Rond de school kan een veilige zone worden ingesteld, met een lagere snelheid en eventueel eenrichtingsverkeer. „Een gemeente kan ook de straat bij de school autovrij maken. Daarmee verplaats je het probleem, maar de auto’s verspreiden zich vaak wel meer. Het is vooral niet fijn voor de ouders die hun kind uit de auto gooien en zelf direct doorrijden. Uit mijn eigen jarenlange ervaring als verkeersouder weet ik dat de meeste ouders zich goed aan alle maatregelen houden. Het wordt vaak verpest door een enkeling die zijn auto het liefst tot in het klaslokaal rijdt.”
VeiligheidNL, het Amsterdamse centrum voor letselpreventie, wijst volwassenen op hun verantwoordelijkheid. „Nemen die de goede voorzorgsmaatregelen? Geven die het goede voorbeeld?” Het centrum formuleerde zes aanbevelingen: Pas je snelheid aan. Rij mobielvrij. Vermijd schoolzones. Werk vanuit huis. Vertrek op tijd. Pak de fiets; „minder gemotoriseerd verkeer en nog gezond ook.”
Handtekening
Veilig Verkeer Nederland komt elk jaar met de campagne ”Onze scholen zijn weer begonnen.” „Die campagnes zijn er allang, en erg nodig, maar ze verhelpen het probleem niet”, constateert Tertoolen. „Al kan het in coronatijd geholpen hebben dat het tijdelijk minder druk was op de weg.”

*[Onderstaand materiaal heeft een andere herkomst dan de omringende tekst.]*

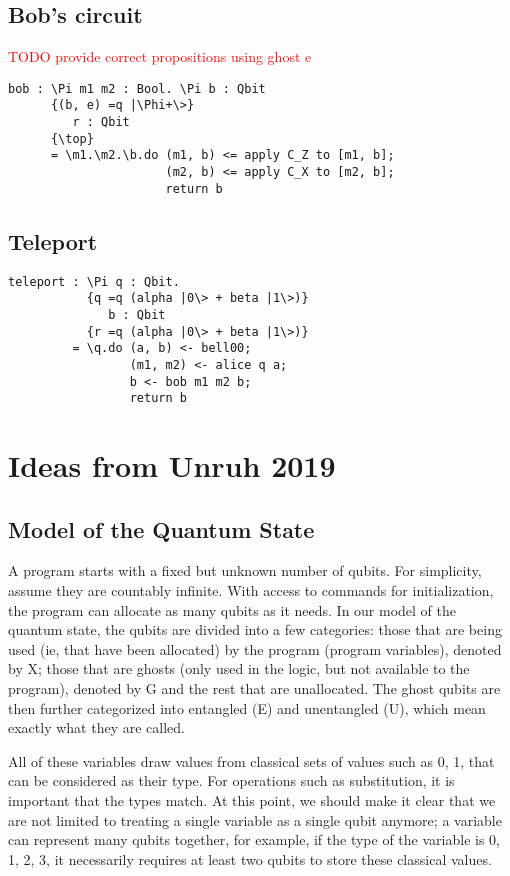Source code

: \documentclass[acmsmall,nonacm,timestamp,review=false,anonymous=false]{acmart}
\newcommand{\todo}[1]{\textcolor{red}{#1}}
\begin{document}
\subsection{Bob's circuit}
\todo{TODO provide correct propositions using ghost e}
\begin{lstlisting}[language=QHaskell]
bob : \Pi m1 m2 : Bool. \Pi b : Qbit
      {(b, e) =q |\Phi+\>}
         r : Qbit
      {\top}
      = \m1.\m2.\b.do (m1, b) <= apply C_Z to [m1, b];
                      (m2, b) <= apply C_X to [m2, b];
                      return b
\end{lstlisting}

\subsection{Teleport}
\begin{lstlisting}[language=QHaskell]
teleport : \Pi q : Qbit.
           {q =q (alpha |0\> + beta |1\>)}
              b : Qbit
           {r =q (alpha |0\> + beta |1\>)}
         = \q.do (a, b) <- bell00;
                 (m1, m2) <- alice q a;
                 b <- bob m1 m2 b;
                 return b
\end{lstlisting}

\section{Ideas from Unruh 2019}
\subsection{Model of the Quantum State}
A program starts with a fixed but unknown number of qubits. For simplicity, assume they are countably infinite.
With access to commands for initialization, the program can allocate as many qubits as it needs.
In our model of the quantum state, the qubits are divided into a few categories: those that are being used (ie, that have been allocated) by the program (program variables), denoted by X; those that are ghosts (only used in the logic, but not available to the program), denoted by G and the rest that are unallocated. The ghost qubits are then further categorized into entangled (E) and unentangled (U), which mean exactly what they are called.

All of these variables draw values from classical sets of values such as {0, 1}, that can be considered as their type. For operations such as substitution, it is important that the types match. At this point, we should make it clear that we are not limited to treating a single variable as a single qubit anymore; a variable can represent many qubits together, for example, if the type of the variable is {0, 1, 2, 3}, it necessarily requires at least two qubits to store these classical values.
\end{document}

Scholen kunnen volgens VVN aandacht besteden aan veilig verkeersgedrag, bijvoorbeeld met een project als ”Op de fiets even niets”: leerlingen beloven in een convenant elkaar erop aan te spreken als iemand op de fiets met zijn telefoon bezig is. Het convenant wordt ondertekend en in de klas opgehangen.

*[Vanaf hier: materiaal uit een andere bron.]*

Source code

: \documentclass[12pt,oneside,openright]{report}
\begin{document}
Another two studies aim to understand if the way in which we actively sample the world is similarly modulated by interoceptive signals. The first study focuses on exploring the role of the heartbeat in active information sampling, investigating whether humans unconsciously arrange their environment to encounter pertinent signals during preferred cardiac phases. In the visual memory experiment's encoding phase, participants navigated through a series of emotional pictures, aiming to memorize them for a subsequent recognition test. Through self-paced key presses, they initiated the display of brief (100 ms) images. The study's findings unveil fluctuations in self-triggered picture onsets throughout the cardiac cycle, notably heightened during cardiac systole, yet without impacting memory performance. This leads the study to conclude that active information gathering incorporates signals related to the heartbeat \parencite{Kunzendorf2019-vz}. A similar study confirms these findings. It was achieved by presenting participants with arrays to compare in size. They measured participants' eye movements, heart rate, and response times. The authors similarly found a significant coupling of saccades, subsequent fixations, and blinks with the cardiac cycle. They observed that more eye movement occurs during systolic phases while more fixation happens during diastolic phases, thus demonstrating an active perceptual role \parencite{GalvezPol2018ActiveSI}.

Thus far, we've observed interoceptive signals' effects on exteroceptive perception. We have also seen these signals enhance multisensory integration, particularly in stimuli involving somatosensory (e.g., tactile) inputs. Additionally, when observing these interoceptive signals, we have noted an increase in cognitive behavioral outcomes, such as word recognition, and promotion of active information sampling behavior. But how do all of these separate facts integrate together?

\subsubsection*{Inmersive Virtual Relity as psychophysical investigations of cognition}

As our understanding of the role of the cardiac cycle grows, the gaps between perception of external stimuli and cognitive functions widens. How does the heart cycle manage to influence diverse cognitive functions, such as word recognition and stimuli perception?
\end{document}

Scholen kunnen ook eenvoudige regels inprenten, zoals: Ga nooit naast een stilstaande vrachtauto staan. „Uit onderzoek blijkt dat zelfs van de ouders de helft dat niet weet”, aldus een VVN-woordvoerder.
De verkeersveiligheidsorganisatie heeft aan de hand van binnengekomen meldingen een overzicht gemaakt van verkeerssituaties die voor scholieren onveilig zijn. Gemeentebesturen krijgen het verzoek juist daar met posters en spandoeken de boodschap uit te bazuinen: ”Onze scholen zijn weer begonnen.” In de hoop dat het helpt.